# Deer Creek Canyon/Chatfield riders



## C-40 (Feb 4, 2004)

Those of you who regularly ride from the Chatfield Reservoir across Wadsworth Blvd. to Deer Creek Canyon Road might notice the new pedestrian crosswalk markings and the new poles with crosswalk buttons, located right by the road. 

I got stopped by an unmarked CSP car last year, for crossing this intersection against the light. I didn't get a ticket, but got a warning for not using the crosswalk button or waiting (forever) for the light to change. I sent CDOT a lengthy letter complaining that there were no crosswalk markings and it was difficult for a cyclist to get to the crosswalk buttons (in the mud/dirt, on the wrong side of the light poles). Perhaps this was an answer to my complaint. Anyway, if you don't use these new buttons to get a light change, then you'll have no excuse if the CSP catches you crossing on a red light.


----------



## Bulldozer (Jul 31, 2003)

Are the buttons/crosswalk on the south side of the intersection?


----------



## cartmaniac (Jun 6, 2007)

Bulldozer said:


> Are the buttons/crosswalk on the south side of the intersection?
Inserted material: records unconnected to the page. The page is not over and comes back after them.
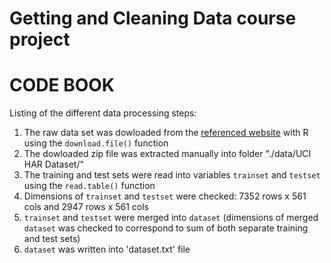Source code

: Getting and Cleaning Data course project
========================================

**CODE BOOK**
=============

Listing of the different data processing steps:

1. The raw data set was dowloaded from the [referenced website](https://d396qusza40orc.cloudfront.net/getdata%2Fprojectfiles%2FUCI%20HAR%20Dataset.zip) with R using the `download.file()` function
2. The dowloaded zip file was extracted manually into folder "./data/UCI HAR Dataset/"
3. The training and test sets were read into variables `trainset` and `testset` using the `read.table()` function
4. Dimensions of `trainset` and `testset` were checked: 7352 rows x 561 cols and 2947 rows x 561 cols
5. `trainset` and `testset` were merged into `dataset` (dimensions of merged `dataset` was checked to correspond to sum of both separate training and test sets)
6. `dataset` was written into 'dataset.txt' file



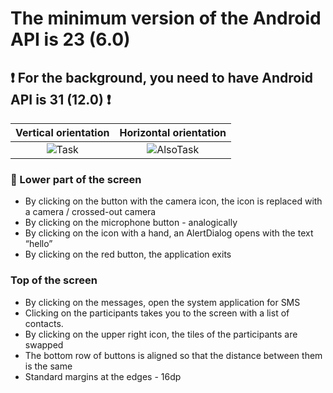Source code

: # The minimum version of the Android API is 23 (6.0)
## :exclamation: For the background, you need to have Android API is 31 (12.0) :exclamation: 

Vertical orientation       |  Horizontal orientation
:-------------------------:|:-------------------------:
![Task](https://user-images.githubusercontent.com/111187206/221830081-e97e3e0a-3245-4102-8359-00f0b9bc4a9f.jpg)   |  ![AlsoTask](https://user-images.githubusercontent.com/111187206/221833406-d3496a7a-5b98-4704-b4c9-eec5002cc8ad.jpg)

### :iphone: Lower part of the screen
+ By clicking on the button with the camera icon, the icon is replaced with a camera /
crossed-out camera
+ By clicking on the microphone button - analogically
+ By clicking on the icon with a hand, an AlertDialog opens with the text “hello”
+ By clicking on the red button, the application exits
### Top of the screen
+ By clicking on the messages, open the system application for SMS
+ Clicking on the participants takes you to the screen with a list of contacts.
+ By clicking on the upper right icon, the tiles of the participants are swapped
+ The bottom row of buttons is aligned so that the distance between them is
the same
+ Standard margins at the edges - 16dp
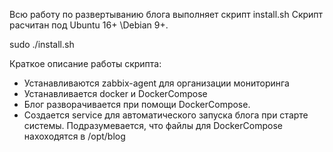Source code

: Всю работу по развертыванию блога выполняет скрипт install.sh
Скрипт расчитан под Ubuntu 16+ \Debian 9+.

sudo ./install.sh


Краткое описание работы скрипта:
- Устанавливаются zabbix-agent для организации мониторинга
- Устанавливается docker и DockerCompose
- Блог разворачивается при помощи DockerCompose.
- Создается service для автоматического запуска блога при старте системы. Подразумевается, что файлы для DockerCompose нахоходятся в /opt/blog

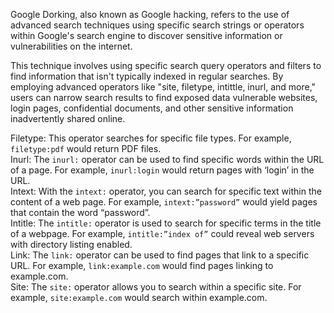 Google Dorking, also known as Google hacking, refers to the use of advanced search techniques using specific search strings or operators within Google's search engine to discover sensitive information or vulnerabilities on the internet.

This technique involves using specific search query operators and filters to find information that isn't typically indexed in regular searches. By employing advanced operators like "site, filetype, intittle, inurl, and more," users can narrow search results to find exposed data vulnerable websites, login pages, confidential documents, and other sensitive information inadvertently shared online.

Filetype: This operator searches for specific file types. For example, `filetype:pdf` would return PDF files. </br>
Inurl: The `inurl:` operator can be used to find specific words within the URL of a page. For example, `inurl:login` would return pages with ‘login’ in the URL.</br>
Intext: With the `intext:` operator, you can search for specific text within the content of a web page. For example, `intext:”password”` would yield pages that contain the word “password”. </br>
Intitle: The `intitle:` operator is used to search for specific terms in the title of a webpage. For example, `intitle:”index of”` could reveal web servers with directory listing enabled. </br>
Link: The `link:` operator can be used to find pages that link to a specific URL. For example, `link:example.com` would find pages linking to example.com. </br>
Site: The `site:` operator allows you to search within a specific site. For example, `site:example.com` would search within example.com. </br>
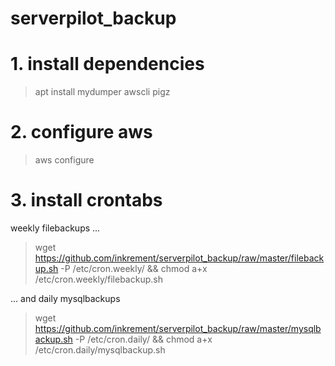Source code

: # serverpilot_backup

# 1. install dependencies

> apt install mydumper awscli pigz

# 2. configure aws

> aws configure

# 3. install crontabs

weekly filebackups ...
> wget https://github.com/inkrement/serverpilot_backup/raw/master/filebackup.sh -P /etc/cron.weekly/ && chmod a+x /etc/cron.weekly/filebackup.sh

... and daily mysqlbackups
> wget https://github.com/inkrement/serverpilot_backup/raw/master/mysqlbackup.sh -P /etc/cron.daily/ && chmod a+x /etc/cron.daily/mysqlbackup.sh
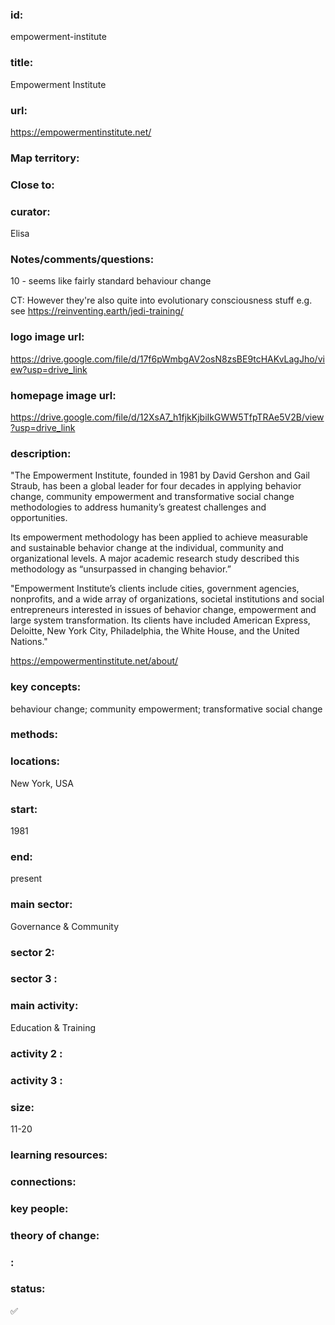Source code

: ### id: 
  empowerment-institute
### title: 
  Empowerment Institute
### url: 
  https://empowermentinstitute.net/
### Map territory: 
  
### Close to: 
  
### curator: 
  Elisa
### Notes/comments/questions: 
  10 - seems like fairly standard behaviour change

CT: However they're also quite into evolutionary consciousness stuff e.g. see https://reinventing.earth/jedi-training/ 
### logo image url: 
  https://drive.google.com/file/d/17f6pWmbgAV2osN8zsBE9tcHAKvLagJho/view?usp=drive_link
### homepage image url: 
  https://drive.google.com/file/d/12XsA7_h1fjkKjbiIkGWW5TfpTRAe5V2B/view?usp=drive_link
### description: 
  "The Empowerment Institute, founded in 1981 by David Gershon and Gail Straub, has been a global leader for four decades in applying behavior change, community empowerment and transformative social change methodologies to address humanity’s greatest challenges and opportunities. 

Its empowerment methodology has been applied to achieve measurable and sustainable behavior change at the individual,  community and organizational levels. A major academic research study described this methodology as “unsurpassed in changing behavior.”

"Empowerment Institute’s clients include cities, government agencies, nonprofits, and a wide array of organizations, societal institutions and social entrepreneurs interested in issues of behavior change, empowerment and large system transformation. Its clients have included American Express, Deloitte, New York City, Philadelphia, the White House, and the United Nations."

https://empowermentinstitute.net/about/
### key concepts: 
  behaviour change; community empowerment; transformative social change
### methods: 
  
### locations: 
  New York, USA
### start: 
  1981
### end: 
  present
### main sector: 
  Governance & Community
### sector 2: 
  
### sector 3 : 
  
### main activity: 
  Education & Training
### activity 2 : 
  
### activity 3 : 
  
### size: 
  11-20
### learning resources: 
  
### connections: 
  
### key people: 
  
### theory of change: 
  
### : 
  
### status: 
  ✅
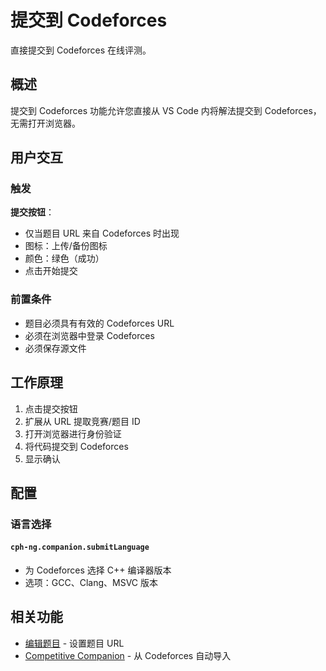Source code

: # 提交到 Codeforces

直接提交到 Codeforces 在线评测。

## 概述

提交到 Codeforces 功能允许您直接从 VS Code 内将解法提交到 Codeforces，无需打开浏览器。

## 用户交互

### 触发

**提交按钮**：
- 仅当题目 URL 来自 Codeforces 时出现
- 图标：上传/备份图标
- 颜色：绿色（成功）
- 点击开始提交

### 前置条件

- 题目必须具有有效的 Codeforces URL
- 必须在浏览器中登录 Codeforces
- 必须保存源文件

## 工作原理

1. 点击提交按钮
2. 扩展从 URL 提取竞赛/题目 ID
3. 打开浏览器进行身份验证
4. 将代码提交到 Codeforces
5. 显示确认

## 配置

### 语言选择

#### `cph-ng.companion.submitLanguage`
- 为 Codeforces 选择 C++ 编译器版本
- 选项：GCC、Clang、MSVC 版本

## 相关功能

- [编辑题目](edit-problem.md) - 设置题目 URL
- [Competitive Companion](competitive-companion.md) - 从 Codeforces 自动导入
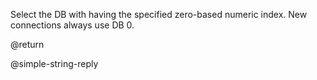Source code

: Select the DB with having the specified zero-based numeric index.
New connections always use DB 0.

@return

@simple-string-reply
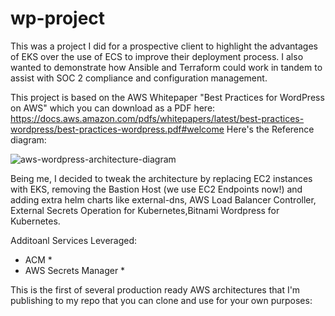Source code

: # wp-project
This was a project I did for a prospective client to highlight the advantages of EKS over the use of ECS to improve their deployment process. 
I also wanted to demonstrate how Ansible and Terraform could work in tandem to assist with SOC 2 compliance and configuration management.

This project is based on the AWS Whitepaper "Best Practices for WordPress on AWS" which you can download as a PDF here: 
https://docs.aws.amazon.com/pdfs/whitepapers/latest/best-practices-wordpress/best-practices-wordpress.pdf#welcome 
Here's the Reference diagram: 

![aws-wordpress-architecture-diagram](https://github.com/user-attachments/assets/3ee3706f-43aa-4e62-9dcd-3bad406e161e)


Being me, I decided to tweak the architecture by replacing EC2 instances with EKS, removing the Bastion Host (we use EC2 Endpoints now!) and adding extra helm charts like external-dns, 
AWS Load Balancer Controller, External Secrets Operation for Kubernetes,Bitnami Wordpress for Kubernetes. 

Additoanl Services Leveraged:
- ACM *
- AWS Secrets Manager *

This is the first of several production ready AWS architectures that I'm publishing to my repo that you can clone and use for your own purposes:
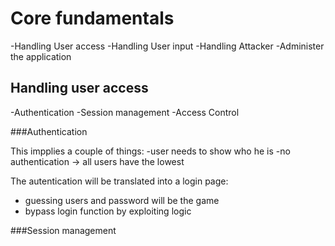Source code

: # Core fundamentals

-Handling User access
-Handling User input
-Handling Attacker
-Administer the application

## Handling user access

-Authentication
-Session management
-Access Control

###Authentication

This impplies a couple of things:
-user needs to show who he is
-no authentication -> all users have the lowest 

The autentication will be translated into a login page:
- guessing users and password will be the game
- bypass login function by exploiting logic 

###Session management



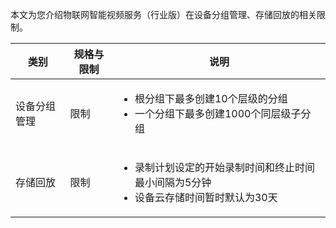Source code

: 本文为您介绍物联网智能视频服务（行业版）在设备分组管理、存储回放的相关限制。


| 类别 | 规格与限制 | 说明 |
|---------|---------|---------|
| 设备分组管理 | 限制 | <ul><li>根分组下最多创建10个层级的分组<li>一个分组下最多创建1000个同层级子分组</ul> |
| 存储回放 | 限制 | <ul><li>录制计划设定的开始录制时间和终止时间最小间隔为5分钟<li>设备云存储时间暂时默认为30天</ul> |
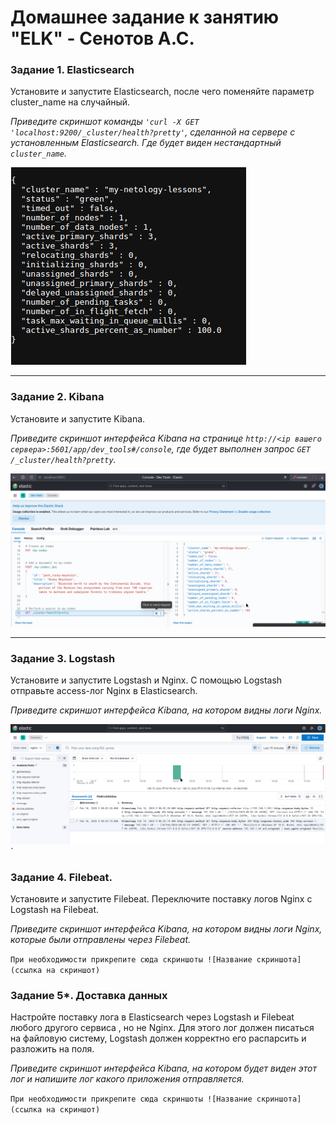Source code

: # Домашнее задание к занятию "ELK" - Сенотов А.С.

### Задание 1. Elasticsearch
Установите и запустите Elasticsearch, после чего поменяйте параметр cluster_name на случайный.

*Приведите скриншот команды `'curl -X GET 'localhost:9200/_cluster/health?pretty'`, сделанной на сервере с установленным Elasticsearch. Где будет виден нестандартный `cluster_name`.*

![cluster_name](img/1.1.png)


---

### Задание 2. Kibana
Установите и запустите Kibana.

*Приведите скриншот интерфейса Kibana на странице `http://<ip вашего сервера>:5601/app/dev_tools#/console`, где будет выполнен запрос `GET /_cluster/health?pretty`.*

![kibana web console](img/2.1.png)

---

### Задание 3. Logstash
Установите и запустите Logstash и Nginx. С помощью Logstash отправьте access-лог Nginx в Elasticsearch.

*Приведите скриншот интерфейса Kibana, на котором видны логи Nginx.*

![nginx log](img/3.1.png)`

### Задание 4. Filebeat.
Установите и запустите Filebeat. Переключите поставку логов Nginx с Logstash на Filebeat.

*Приведите скриншот интерфейса Kibana, на котором видны логи Nginx, которые были отправлены через Filebeat.*


`При необходимости прикрепитe сюда скриншоты
![Название скриншота](ссылка на скриншот)`


### Задание 5*. Доставка данных
Настройте поставку лога в Elasticsearch через Logstash и Filebeat любого другого сервиса , но не Nginx. Для этого лог должен писаться на файловую систему, Logstash должен корректно его распарсить и разложить на поля.

*Приведите скриншот интерфейса Kibana, на котором будет виден этот лог и напишите лог какого приложения отправляется.*


`При необходимости прикрепитe сюда скриншоты
![Название скриншота](ссылка на скриншот)`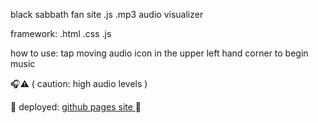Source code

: black sabbath fan site
.js .mp3 audio visualizer

framework:
.html
.css
.js

how to use:
tap moving audio icon in the upper left hand corner to begin music

🎧⚠️ ( caution: high audio levels )

🔗 deployed: [ github pages site ](https://m-ccool.github.io/.js-audio-visual/) 🔗


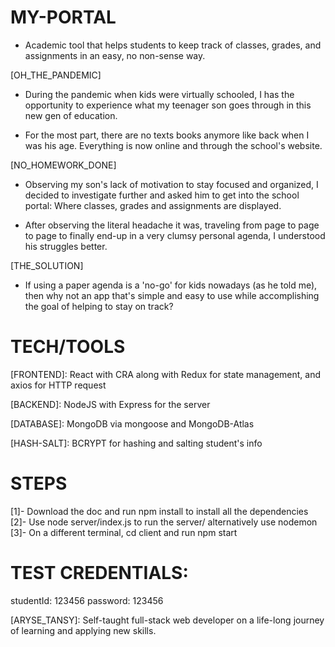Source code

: # MY-PORTAL

- Academic tool that helps students to keep track of classes, grades, and assignments in an easy, no non-sense way.

[live-heroku]: https://testing-portal-api.herokuapp.com/

[OH_THE_PANDEMIC]

- During the pandemic when kids were virtually schooled, I has the opportunity to experience what my teenager son goes through in this new gen of education.

- For the most part, there are no texts books anymore like back when I was his age. Everything is now online and through the school's website.

[NO_HOMEWORK_DONE]

- Observing my son's lack of motivation to stay focused and organized, I decided to investigate further and asked him to get into the school portal: Where classes, grades and assignments are displayed.

- After observing the literal headache it was, traveling from page to page to page to finally end-up in a very clumsy personal agenda, I understood his struggles better.

[THE_SOLUTION]

- If using a paper agenda is a 'no-go' for kids nowadays (as he told me), then why not an app that's simple and easy to use while accomplishing the goal of helping to stay on track?

# TECH/TOOLS

[FRONTEND]: React with CRA along with Redux for state management, and axios for HTTP request

[BACKEND]: NodeJS with Express for the server

[DATABASE]: MongoDB via mongoose and MongoDB-Atlas

[HASH-SALT]: BCRYPT for hashing and salting student's info

# STEPS

[1]- Download the doc and run npm install to install all the dependencies
[2]- Use node server/index.js to run the server/ alternatively use nodemon
[3]- On a different terminal, cd client and run npm start

# TEST CREDENTIALS:

studentId: 123456
password: 123456

[ARYSE_TANSY]: Self-taught full-stack web developer on a life-long journey of learning and applying new skills.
There are buttons and crosswalks on both the north and south, where you want them. I.e, there is a button at the northeast corner, and another at the southwest corner. You can hit'em on the roll in either direction. Still kind of a long wait for the light, but they work.


----------



## C-40 (Feb 4, 2004)

*the wait..*



cartmaniac said:


> There are buttons and crosswalks on both the north and south, where you want them. I.e, there is a button at the northeast corner, and another at the southwest corner. You can hit'em on the roll in either direction. Still kind of a long wait for the light, but they work.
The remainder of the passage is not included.